WORK INSTRUCTION |
Write the data out verbatim.

=== SOURCE DATA ===

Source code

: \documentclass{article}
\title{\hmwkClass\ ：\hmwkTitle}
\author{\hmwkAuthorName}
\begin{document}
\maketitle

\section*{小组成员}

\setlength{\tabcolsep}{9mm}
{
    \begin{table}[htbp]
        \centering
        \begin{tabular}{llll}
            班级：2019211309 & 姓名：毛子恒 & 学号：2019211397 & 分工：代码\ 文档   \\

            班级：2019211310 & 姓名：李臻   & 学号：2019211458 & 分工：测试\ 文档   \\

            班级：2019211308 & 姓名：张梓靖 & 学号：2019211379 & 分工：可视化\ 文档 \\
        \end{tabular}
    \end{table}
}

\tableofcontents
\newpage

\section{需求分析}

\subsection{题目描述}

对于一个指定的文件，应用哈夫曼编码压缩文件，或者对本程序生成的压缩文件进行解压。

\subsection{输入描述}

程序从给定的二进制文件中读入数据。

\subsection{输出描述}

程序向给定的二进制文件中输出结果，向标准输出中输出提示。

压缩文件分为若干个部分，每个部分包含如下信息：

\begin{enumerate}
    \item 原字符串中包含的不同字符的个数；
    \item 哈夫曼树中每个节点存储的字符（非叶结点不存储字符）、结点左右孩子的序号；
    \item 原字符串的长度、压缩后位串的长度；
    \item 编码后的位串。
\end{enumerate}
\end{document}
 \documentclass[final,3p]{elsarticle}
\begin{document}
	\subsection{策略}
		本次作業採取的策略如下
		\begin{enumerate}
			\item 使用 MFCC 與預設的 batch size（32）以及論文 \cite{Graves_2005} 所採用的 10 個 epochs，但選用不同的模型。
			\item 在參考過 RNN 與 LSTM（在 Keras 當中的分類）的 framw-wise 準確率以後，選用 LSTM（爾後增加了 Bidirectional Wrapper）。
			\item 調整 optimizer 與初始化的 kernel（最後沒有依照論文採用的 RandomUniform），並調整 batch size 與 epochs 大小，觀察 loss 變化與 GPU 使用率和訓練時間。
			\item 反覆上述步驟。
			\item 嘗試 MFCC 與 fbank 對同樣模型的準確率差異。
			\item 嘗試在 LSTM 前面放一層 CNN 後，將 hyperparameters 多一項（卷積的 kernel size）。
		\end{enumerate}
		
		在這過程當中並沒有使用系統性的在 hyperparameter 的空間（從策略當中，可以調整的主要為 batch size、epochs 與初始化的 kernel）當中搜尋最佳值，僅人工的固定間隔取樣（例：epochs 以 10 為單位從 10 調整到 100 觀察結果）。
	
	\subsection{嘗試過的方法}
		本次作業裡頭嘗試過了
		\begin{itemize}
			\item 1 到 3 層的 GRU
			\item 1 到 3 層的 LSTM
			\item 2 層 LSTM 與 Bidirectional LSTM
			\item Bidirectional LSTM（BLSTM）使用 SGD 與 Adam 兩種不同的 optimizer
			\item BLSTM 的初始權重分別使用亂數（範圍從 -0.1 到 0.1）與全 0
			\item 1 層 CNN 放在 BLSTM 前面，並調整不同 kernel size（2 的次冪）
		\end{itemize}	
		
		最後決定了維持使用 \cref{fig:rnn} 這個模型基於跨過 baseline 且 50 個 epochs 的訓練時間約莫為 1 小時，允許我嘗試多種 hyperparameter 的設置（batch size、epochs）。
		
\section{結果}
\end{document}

===

PROBLEM SOLUTION |
Source code

: \documentclass{article}
\title{\hmwkClass\ ：\hmwkTitle}
\author{\hmwkAuthorName}
\begin{document}
\maketitle

\section*{小组成员}

\setlength{\tabcolsep}{9mm}
{
    \begin{table}[htbp]
        \centering
        \begin{tabular}{llll}
            班级：2019211309 & 姓名：毛子恒 & 学号：2019211397 & 分工：代码\ 文档   \\

            班级：2019211310 & 姓名：李臻   & 学号：2019211458 & 分工：测试\ 文档   \\

            班级：2019211308 & 姓名：张梓靖 & 学号：2019211379 & 分工：可视化\ 文档 \\
        \end{tabular}
    \end{table}
}

\tableofcontents
\newpage

\section{需求分析}

\subsection{题目描述}

对于一个指定的文件，应用哈夫曼编码压缩文件，或者对本程序生成的压缩文件进行解压。

\subsection{输入描述}

程序从给定的二进制文件中读入数据。

\subsection{输出描述}

程序向给定的二进制文件中输出结果，向标准输出中输出提示。

压缩文件分为若干个部分，每个部分包含如下信息：

\begin{enumerate}
    \item 原字符串中包含的不同字符的个数；
    \item 哈夫曼树中每个节点存储的字符（非叶结点不存储字符）、结点左右孩子的序号；
    \item 原字符串的长度、压缩后位串的长度；
    \item 编码后的位串。
\end{enumerate}
\end{document}
 \documentclass[final,3p]{elsarticle}
\begin{document}
	\subsection{策略}
		本次作業採取的策略如下
		\begin{enumerate}
			\item 使用 MFCC 與預設的 batch size（32）以及論文 \cite{Graves_2005} 所採用的 10 個 epochs，但選用不同的模型。
			\item 在參考過 RNN 與 LSTM（在 Keras 當中的分類）的 framw-wise 準確率以後，選用 LSTM（爾後增加了 Bidirectional Wrapper）。
			\item 調整 optimizer 與初始化的 kernel（最後沒有依照論文採用的 RandomUniform），並調整 batch size 與 epochs 大小，觀察 loss 變化與 GPU 使用率和訓練時間。
			\item 反覆上述步驟。
			\item 嘗試 MFCC 與 fbank 對同樣模型的準確率差異。
			\item 嘗試在 LSTM 前面放一層 CNN 後，將 hyperparameters 多一項（卷積的 kernel size）。
		\end{enumerate}
		
		在這過程當中並沒有使用系統性的在 hyperparameter 的空間（從策略當中，可以調整的主要為 batch size、epochs 與初始化的 kernel）當中搜尋最佳值，僅人工的固定間隔取樣（例：epochs 以 10 為單位從 10 調整到 100 觀察結果）。
	
	\subsection{嘗試過的方法}
		本次作業裡頭嘗試過了
		\begin{itemize}
			\item 1 到 3 層的 GRU
			\item 1 到 3 層的 LSTM
			\item 2 層 LSTM 與 Bidirectional LSTM
			\item Bidirectional LSTM（BLSTM）使用 SGD 與 Adam 兩種不同的 optimizer
			\item BLSTM 的初始權重分別使用亂數（範圍從 -0.1 到 0.1）與全 0
			\item 1 層 CNN 放在 BLSTM 前面，並調整不同 kernel size（2 的次冪）
		\end{itemize}	
		
		最後決定了維持使用 \cref{fig:rnn} 這個模型基於跨過 baseline 且 50 個 epochs 的訓練時間約莫為 1 小時，允許我嘗試多種 hyperparameter 的設置（batch size、epochs）。
		
\section{結果}
\end{document}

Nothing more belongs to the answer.